民國之出金屋記 第20章 蘇念恩的病鬼婚事 越讀書想的越多,最…
蘇念恩的病鬼婚事
越讀書想的越多,最……
“姑娘”阿春低垂著眼看著坐在床上的蘇令徽,連連擺手。
“我帶了自己攢的一點工錢呢。”
蘇家大部分傭人的工錢都由蘇大太太在銀行給每人開了一張存摺單放了起來吃利息,放假回家時取出。有些家裡單薄的,可能好幾年都不會動這張存摺。
這些傭人他們日常吃住在蘇家,平日裡遇見大事小情,迎來送往時,蘇大太太也會發一些賞錢,足夠平日使用了。
“拿著吧,好好玩一天,好不容易纔來一趟這大滬市呢。”
蘇令徽看著穿著藍衣黑褲,梳著一頭油光水亮的大辮子的阿春,她比蘇令徽大三歲,寬大的衣袍也遮不住她身體玲瓏的曲線。
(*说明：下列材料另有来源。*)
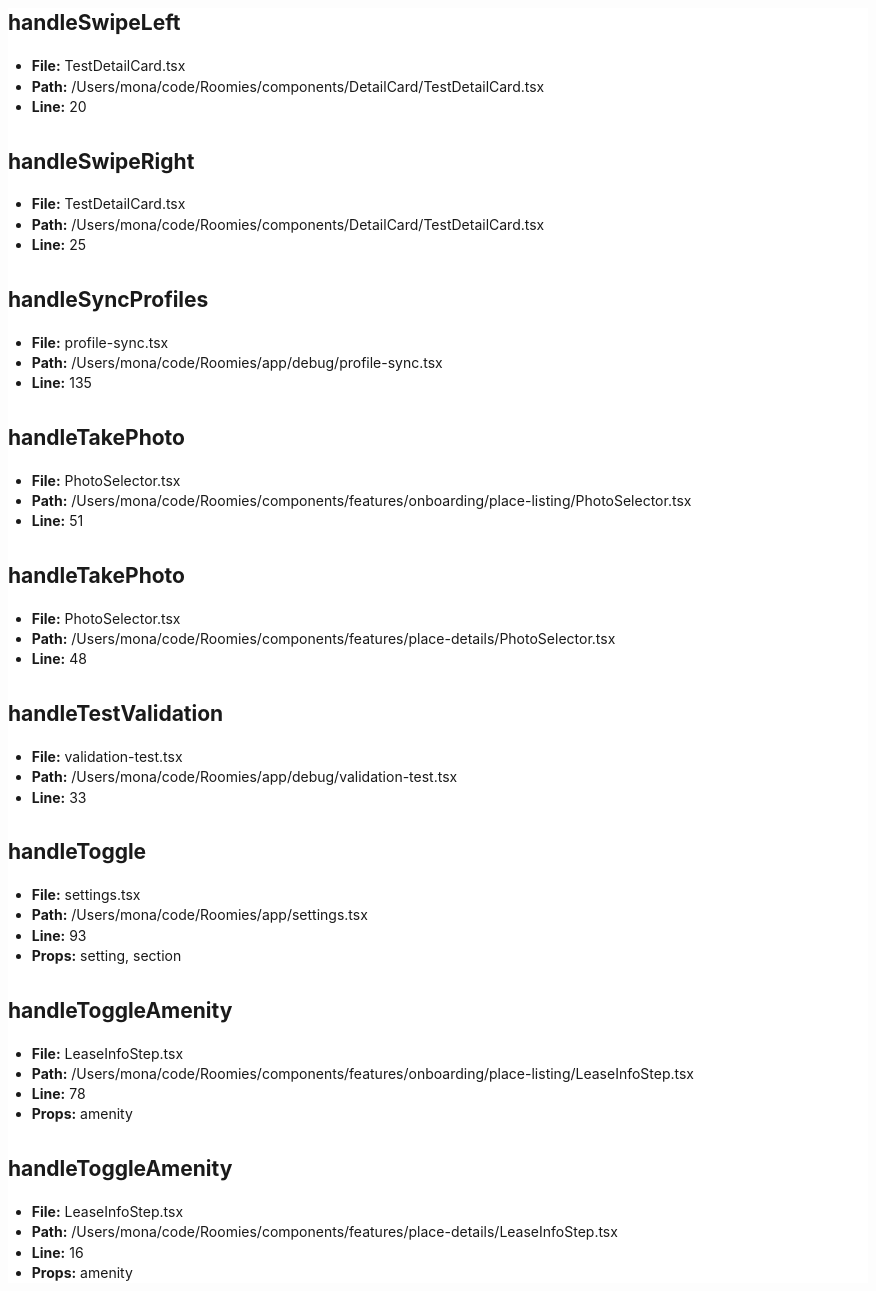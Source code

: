 ## handleSwipeLeft
- **File:** TestDetailCard.tsx
- **Path:** /Users/mona/code/Roomies/components/DetailCard/TestDetailCard.tsx
- **Line:** 20

## handleSwipeRight
- **File:** TestDetailCard.tsx
- **Path:** /Users/mona/code/Roomies/components/DetailCard/TestDetailCard.tsx
- **Line:** 25

## handleSyncProfiles
- **File:** profile-sync.tsx
- **Path:** /Users/mona/code/Roomies/app/debug/profile-sync.tsx
- **Line:** 135

## handleTakePhoto
- **File:** PhotoSelector.tsx
- **Path:** /Users/mona/code/Roomies/components/features/onboarding/place-listing/PhotoSelector.tsx
- **Line:** 51

## handleTakePhoto
- **File:** PhotoSelector.tsx
- **Path:** /Users/mona/code/Roomies/components/features/place-details/PhotoSelector.tsx
- **Line:** 48

## handleTestValidation
- **File:** validation-test.tsx
- **Path:** /Users/mona/code/Roomies/app/debug/validation-test.tsx
- **Line:** 33

## handleToggle
- **File:** settings.tsx
- **Path:** /Users/mona/code/Roomies/app/settings.tsx
- **Line:** 93
- **Props:** setting, section

## handleToggleAmenity
- **File:** LeaseInfoStep.tsx
- **Path:** /Users/mona/code/Roomies/components/features/onboarding/place-listing/LeaseInfoStep.tsx
- **Line:** 78
- **Props:** amenity

## handleToggleAmenity
- **File:** LeaseInfoStep.tsx
- **Path:** /Users/mona/code/Roomies/components/features/place-details/LeaseInfoStep.tsx
- **Line:** 16
- **Props:** amenity
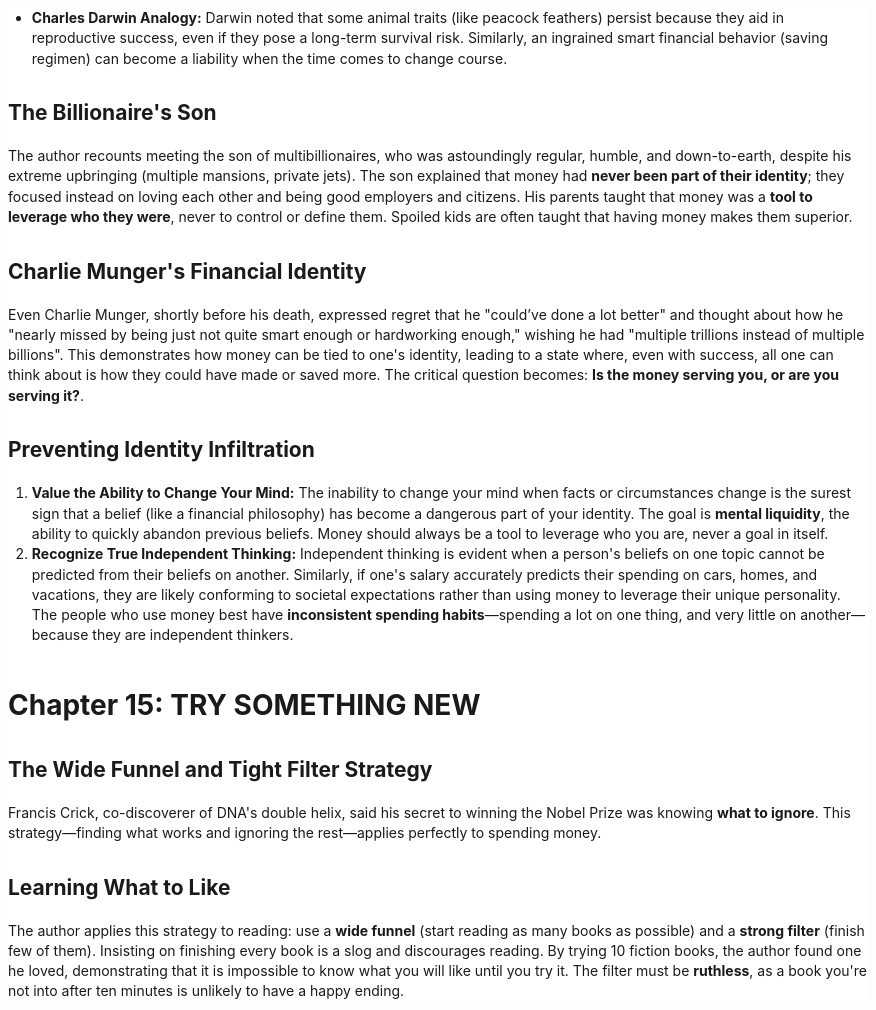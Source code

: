 *   **Charles Darwin Analogy:** Darwin noted that some animal traits (like peacock feathers) persist because they aid in reproductive success, even if they pose a long-term survival risk. Similarly, an ingrained smart financial behavior (saving regimen) can become a liability when the time comes to change course.

## The Billionaire's Son
The author recounts meeting the son of multibillionaires, who was astoundingly regular, humble, and down-to-earth, despite his extreme upbringing (multiple mansions, private jets). The son explained that money had **never been part of their identity**; they focused instead on loving each other and being good employers and citizens. His parents taught that money was a **tool to leverage who they were**, never to control or define them. Spoiled kids are often taught that having money makes them superior.

## Charlie Munger's Financial Identity
Even Charlie Munger, shortly before his death, expressed regret that he "could’ve done a lot better" and thought about how he "nearly missed by being just not quite smart enough or hardworking enough," wishing he had "multiple trillions instead of multiple billions". This demonstrates how money can be tied to one's identity, leading to a state where, even with success, all one can think about is how they could have made or saved more. The critical question becomes: **Is the money serving you, or are you serving it?**.

## Preventing Identity Infiltration

1.  **Value the Ability to Change Your Mind:** The inability to change your mind when facts or circumstances change is the surest sign that a belief (like a financial philosophy) has become a dangerous part of your identity. The goal is **mental liquidity**, the ability to quickly abandon previous beliefs. Money should always be a tool to leverage who you are, never a goal in itself.
2.  **Recognize True Independent Thinking:** Independent thinking is evident when a person's beliefs on one topic cannot be predicted from their beliefs on another. Similarly, if one's salary accurately predicts their spending on cars, homes, and vacations, they are likely conforming to societal expectations rather than using money to leverage their unique personality. The people who use money best have **inconsistent spending habits**—spending a lot on one thing, and very little on another—because they are independent thinkers.

# Chapter 15: TRY SOMETHING NEW
## The Wide Funnel and Tight Filter Strategy
Francis Crick, co-discoverer of DNA's double helix, said his secret to winning the Nobel Prize was knowing **what to ignore**. This strategy—finding what works and ignoring the rest—applies perfectly to spending money.

## Learning What to Like
The author applies this strategy to reading: use a **wide funnel** (start reading as many books as possible) and a **strong filter** (finish few of them). Insisting on finishing every book is a slog and discourages reading. By trying 10 fiction books, the author found one he loved, demonstrating that it is impossible to know what you will like until you try it. The filter must be **ruthless**, as a book you're not into after ten minutes is unlikely to have a happy ending.
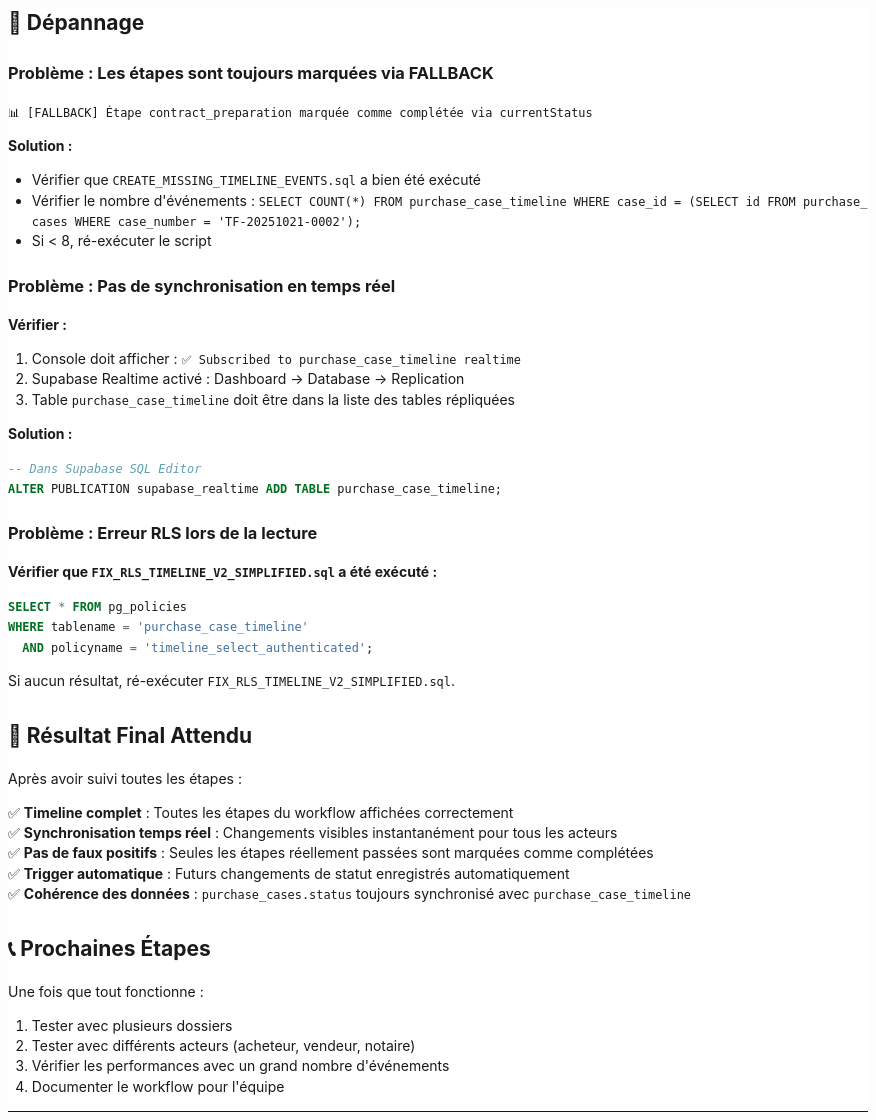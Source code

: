 ## 🚨 Dépannage

### Problème : Les étapes sont toujours marquées via FALLBACK
```
📊 [FALLBACK] Étape contract_preparation marquée comme complétée via currentStatus
```

**Solution :**
- Vérifier que `CREATE_MISSING_TIMELINE_EVENTS.sql` a bien été exécuté
- Vérifier le nombre d'événements : `SELECT COUNT(*) FROM purchase_case_timeline WHERE case_id = (SELECT id FROM purchase_cases WHERE case_number = 'TF-20251021-0002');`
- Si < 8, ré-exécuter le script

### Problème : Pas de synchronisation en temps réel

**Vérifier :**
1. Console doit afficher : `✅ Subscribed to purchase_case_timeline realtime`
2. Supabase Realtime activé : Dashboard → Database → Replication
3. Table `purchase_case_timeline` doit être dans la liste des tables répliquées

**Solution :**
```sql
-- Dans Supabase SQL Editor
ALTER PUBLICATION supabase_realtime ADD TABLE purchase_case_timeline;
```

### Problème : Erreur RLS lors de la lecture

**Vérifier que `FIX_RLS_TIMELINE_V2_SIMPLIFIED.sql` a été exécuté :**
```sql
SELECT * FROM pg_policies 
WHERE tablename = 'purchase_case_timeline' 
  AND policyname = 'timeline_select_authenticated';
```

Si aucun résultat, ré-exécuter `FIX_RLS_TIMELINE_V2_SIMPLIFIED.sql`.

## 🎉 Résultat Final Attendu

Après avoir suivi toutes les étapes :

✅ **Timeline complet** : Toutes les étapes du workflow affichées correctement  
✅ **Synchronisation temps réel** : Changements visibles instantanément pour tous les acteurs  
✅ **Pas de faux positifs** : Seules les étapes réellement passées sont marquées comme complétées  
✅ **Trigger automatique** : Futurs changements de statut enregistrés automatiquement  
✅ **Cohérence des données** : `purchase_cases.status` toujours synchronisé avec `purchase_case_timeline`  

## 📞 Prochaines Étapes

Une fois que tout fonctionne :
1. Tester avec plusieurs dossiers
2. Tester avec différents acteurs (acheteur, vendeur, notaire)
3. Vérifier les performances avec un grand nombre d'événements
4. Documenter le workflow pour l'équipe

---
蘇令徽七歲時,蘇大太太想要個同齡的,又能照顧一下她的孩子進來,葉媽就薦了阿春過來。阿春是葉媽妹妹家的大女兒。
七年陪伴,兩人亦親亦友。
阿春將褂子撩起,小心翼翼的把錢塞進褲腰上縫著的暗袋裡。
“四年級那本課本看完了嗎?”蘇令徽又想起了這件事,問道。
“沒呢,蘇公館傭人房裡睡的人多呢,我不好意思看。”阿春笑著說道。
“看書有什麼不好意思的。”蘇令徽一揮手,氣勢澎湃。
“我們在學習,我們在進步。”
“姑娘。”
阿春欲言又止,葉媽總是說蘇令徽人好,縱的她不守本分。
“守本分。”
這是葉媽時常掛在嘴邊的話。在她看來,阿春沒有每天圍著蘇令徽轉,還讓蘇令徽教她讀書識字就是不守本分。
可是,毋庸置疑的,她微笑著看著在床上來回翻滾著的少女,她很愛姑娘,在一段時間裡,她將姑娘視為她的一切。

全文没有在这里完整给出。